_Task description_
The material beneath this line should be printed exactly, with its pictures omitted.

┄┄┄┄┄┄┄┄┄┄┄┄┄┄┄┄┄┄┄┄

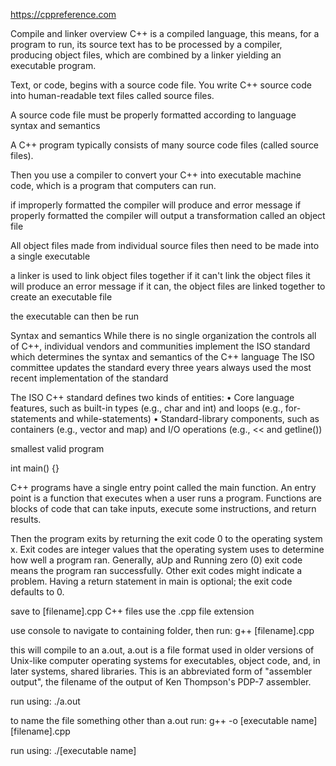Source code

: https://cppreference.com

Compile and linker overview
C++ is a compiled language, this means, for a program to run, its source text has to be processed by a compiler, producing object files, which are combined by a linker yielding an executable program.

Text, or code, begins with a source code file.
You write C++ source code into human-readable text files called source files.

A source code file must be properly formatted according to language syntax and semantics

A C++ program typically consists of many source code files (called source files).

Then you use a compiler to convert your C++ into executable machine code, which is a program that computers can run.


if improperly formatted the compiler will produce and error message
if properly formatted the compiler will output a transformation called an object file

All object files made from individual source files then need to be made into a single executable

a linker is used to link object files together
if it can't link the object files it will produce an error message
if it can, the object files are linked together to create an executable file

the executable can then be run





Syntax and semantics
While there is no single organization the controls all of C++, individual vendors and communities implement the ISO standard which determines the syntax and semantics of the C++ language
The ISO committee updates the standard every three years
always used the most recent implementation of the standard

The ISO C++ standard defines two kinds of entities:
• Core language features, such as built-in types (e.g., char and int) and loops (e.g., for-statements and while-statements)
• Standard-library components, such as containers (e.g., vector and map) and I/O operations
(e.g., << and getline())







smallest valid program

int main() {}


C++ programs have a single entry point called the main function. An entry point is a function that executes when a user runs
a program. Functions are blocks of code that can take inputs, execute some
instructions, and return results.

Then the program exits by returning the
exit code 0 to the operating system x. Exit codes are integer values that the
operating system uses to determine how well a program ran. Generally, aUp and Running
zero (0) exit code means the program ran successfully. Other exit codes
might indicate a problem. Having a return statement in main is optional; the
exit code defaults to 0.



save to [filename].cpp
C++ files use the .cpp file extension

use console to navigate to containing folder, then run:
g++ [filename].cpp

this will compile to an a.out, a.out is a file format used in older versions of Unix-like computer operating systems for executables, object code, and, in later systems, shared libraries. This is an abbreviated form of "assembler output", the filename of the output of Ken Thompson's PDP-7 assembler.

run using:
./a.out

to name the file something other than a.out run:
g++ -o [executable name] [filename].cpp

run using:
./[executable name]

┄┄┄┄┄┄┄┄┄┄┄┄┄┄┄┄┄┄┄┄

_Expected answer_
Source code

: https://cppreference.com

Compile and linker overview
C++ is a compiled language, this means, for a program to run, its source text has to be processed by a compiler, producing object files, which are combined by a linker yielding an executable program.

Text, or code, begins with a source code file.
You write C++ source code into human-readable text files called source files.

A source code file must be properly formatted according to language syntax and semantics

A C++ program typically consists of many source code files (called source files).

Then you use a compiler to convert your C++ into executable machine code, which is a program that computers can run.


if improperly formatted the compiler will produce and error message
if properly formatted the compiler will output a transformation called an object file

All object files made from individual source files then need to be made into a single executable

a linker is used to link object files together
if it can't link the object files it will produce an error message
if it can, the object files are linked together to create an executable file

the executable can then be run





Syntax and semantics
While there is no single organization the controls all of C++, individual vendors and communities implement the ISO standard which determines the syntax and semantics of the C++ language
The ISO committee updates the standard every three years
always used the most recent implementation of the standard

The ISO C++ standard defines two kinds of entities:
• Core language features, such as built-in types (e.g., char and int) and loops (e.g., for-statements and while-statements)
• Standard-library components, such as containers (e.g., vector and map) and I/O operations
(e.g., << and getline())







smallest valid program

int main() {}


C++ programs have a single entry point called the main function. An entry point is a function that executes when a user runs
a program. Functions are blocks of code that can take inputs, execute some
instructions, and return results.

Then the program exits by returning the
exit code 0 to the operating system x. Exit codes are integer values that the
operating system uses to determine how well a program ran. Generally, aUp and Running
zero (0) exit code means the program ran successfully. Other exit codes
might indicate a problem. Having a return statement in main is optional; the
exit code defaults to 0.



save to [filename].cpp
C++ files use the .cpp file extension

use console to navigate to containing folder, then run:
g++ [filename].cpp

this will compile to an a.out, a.out is a file format used in older versions of Unix-like computer operating systems for executables, object code, and, in later systems, shared libraries. This is an abbreviated form of "assembler output", the filename of the output of Ken Thompson's PDP-7 assembler.

run using:
./a.out

to name the file something other than a.out run:
g++ -o [executable name] [filename].cpp

run using:
./[executable name]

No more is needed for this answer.